I was recently sitting in on an oversight meeting of Gemini management. Most of the meeting was spent in executive (ie. private) sessions, but during one of the two public sessions, one main topic was to explore how and what we have learned from past mistakes. This discussion made me realize that learning from mistakes is not an easy thing to do for many institutions. I’m not saying here that Gemini is doing all these things wrong, but I have seen all these issues first hand at various places, including Gemini. I’m sure that if asked, most people would say that they, personally, learn from their mistakes. Yet, institutions and corporations often don’t. Why not?
For one, you first have to be willing to acknowledge the mistake. This step can be a key roadblock for some. If you don’t have an atmosphere where honest inward looking thought and speech is encouraged, mistakes get covered up, denied, assigned to something else, and not brought out as potential lessons and means for improvement.

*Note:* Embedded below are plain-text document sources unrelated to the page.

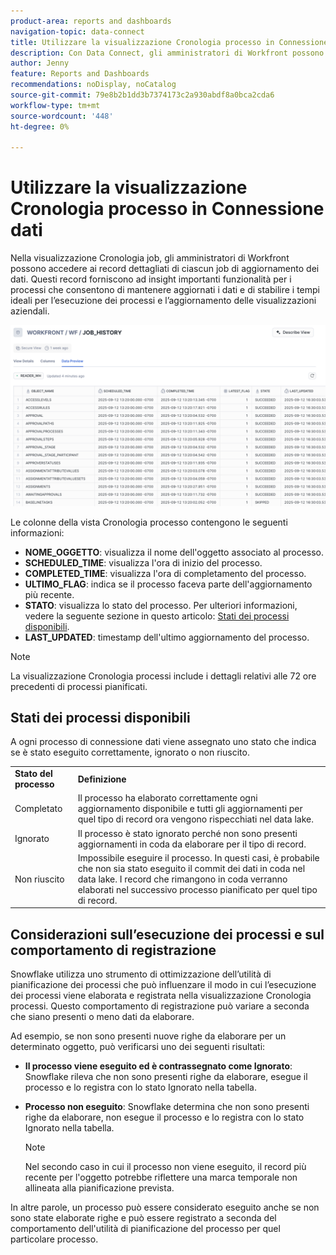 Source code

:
 ```yaml
---
product-area: reports and dashboards
navigation-topic: data-connect
title: Utilizzare la visualizzazione Cronologia processo in Connessione dati
description: Con Data Connect, gli amministratori di Workfront possono accedere ai record dettagliati di ogni processo di aggiornamento dei dati nella visualizzazione Cronologia processo.
author: Jenny
feature: Reports and Dashboards
recommendations: noDisplay, noCatalog
source-git-commit: 79e8b2b1dd3b7374173c2a930abdf8a0bca2cda6
workflow-type: tm+mt
source-wordcount: '448'
ht-degree: 0%

---
```


# Utilizzare la visualizzazione Cronologia processo in Connessione dati

Nella visualizzazione Cronologia job, gli amministratori di Workfront possono accedere ai record dettagliati di ciascun job di aggiornamento dei dati. Questi record forniscono ad insight importanti funzionalità per i processi che consentono di mantenere aggiornati i dati e di stabilire i tempi ideali per l’esecuzione dei processi e l’aggiornamento delle visualizzazioni aziendali.

![Visualizzazione cronologia processo](assets/job-history-tab.png)

Le colonne della vista Cronologia processo contengono le seguenti informazioni:

* **NOME_OGGETTO**: visualizza il nome dell&#39;oggetto associato al processo.
* **SCHEDULED_TIME**: visualizza l&#39;ora di inizio del processo.
* **COMPLETED_TIME**: visualizza l&#39;ora di completamento del processo.
* **ULTIMO_FLAG**: indica se il processo faceva parte dell&#39;aggiornamento più recente.
* **STATO**: visualizza lo stato del processo. Per ulteriori informazioni, vedere la seguente sezione in questo articolo: [Stati dei processi disponibili](#available-job-statuses).
* **LAST_UPDATED**: timestamp dell&#39;ultimo aggiornamento del processo.

>[!NOTE]
>
>La visualizzazione Cronologia processi include i dettagli relativi alle 72 ore precedenti di processi pianificati.


## Stati dei processi disponibili

A ogni processo di connessione dati viene assegnato uno stato che indica se è stato eseguito correttamente, ignorato o non riuscito.

<table>
    <tr>
        <td><b>Stato del processo</b></td>
        <td><b>Definizione</b></td>
    </tr>
    <tr>
        <td>Completato</td>
        <td>Il processo ha elaborato correttamente ogni aggiornamento disponibile e tutti gli aggiornamenti per quel tipo di record ora vengono rispecchiati nel data lake.</td>
    </tr>
    <tr>
        <td>Ignorato</td>
        <td>Il processo è stato ignorato perché non sono presenti aggiornamenti in coda da elaborare per il tipo di record.</td>
    </tr>
    <tr>
        <td>Non riuscito</td>
        <td>Impossibile eseguire il processo. In questi casi, è probabile che non sia stato eseguito il commit dei dati in coda nel data lake. I record che rimangono in coda verranno elaborati nel successivo processo pianificato per quel tipo di record. </td>
    </tr>
   </table>


## Considerazioni sull’esecuzione dei processi e sul comportamento di registrazione

Snowflake utilizza uno strumento di ottimizzazione dell’utilità di pianificazione dei processi che può influenzare il modo in cui l’esecuzione dei processi viene elaborata e registrata nella visualizzazione Cronologia processi. Questo comportamento di registrazione può variare a seconda che siano presenti o meno dati da elaborare.

Ad esempio, se non sono presenti nuove righe da elaborare per un determinato oggetto, può verificarsi uno dei seguenti risultati:

* **Il processo viene eseguito ed è contrassegnato come Ignorato**: Snowflake rileva che non sono presenti righe da elaborare, esegue il processo e lo registra con lo stato Ignorato nella tabella.

* **Processo non eseguito**: Snowflake determina che non sono presenti righe da elaborare, non esegue il processo e lo registra con lo stato Ignorato nella tabella.

  >[!NOTE]
  >
  >Nel secondo caso in cui il processo non viene eseguito, il record più recente per l&#39;oggetto potrebbe riflettere una marca temporale non allineata alla pianificazione prevista.

In altre parole, un processo può essere considerato eseguito anche se non sono state elaborate righe e può essere registrato a seconda del comportamento dell&#39;utilità di pianificazione del processo per quel particolare processo.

If you believe in hiding bad news in an (ultimately futile) effort to look good, then you will never learn from mistakes.
Second, you need an environment where the mistake is viewed in context of the system that allowed the mistake to happen and that allowed its effect to be as big as it was. What you don’t need is an environment of blame – where mistakes are dealt with admonishments of “don’t do that again”. What you need is a faultless exploration of what in the system could be changed to prevent future similar mistakes. Making and acknowledging mistakes is not about placing blame, but about fixing the system. People will always make mistakes, but you want the system in which they work to be as fault-tolerant, and fault-preventive (if I can coin a new compound word) as possible.
Finally, you have to really broaden your horizons and fix the system, not the symptom. To make up a hypothetical example, if an instrument is damaged because a heating circuit failed (OK, the event is not so hypothetical, but the implicit bad response outlined below is), you could simply decide to remove the heating circuit from the instrument when it’s repaired. That fixes the symptom and you certainly must address the symptom, or you look really foolish if the same accident happens again, but you can’t stop there. What allowed this single point of failure to exist in the first place? What allowed the failure to occur unnoticed? Was there real-time monitoring? Was anyone overseeing the project? Was anyone contacted? Was there a timer on the heater? Are other possible single-point failures being identified and backed up and/or isolated by a fail-safe or some other subsystem? If you don’t start asking yourself these types of questions, there will be no learning from your mistakes. On the other hand, if you are not afraid to take a rigorously honest look at what other similar vulnerabilities might exist, if you are willing to go beyond placing individual blame and look at how the process allowed both the single point failure to exist in the first place and for the eventual failure to go unnoticed and un-contained, then you are probably on a continual course of improvement and empowerment. Isn’t that a better place to be than only a few instances of bad luck away from a repeat of a mistake you chose not to learn from?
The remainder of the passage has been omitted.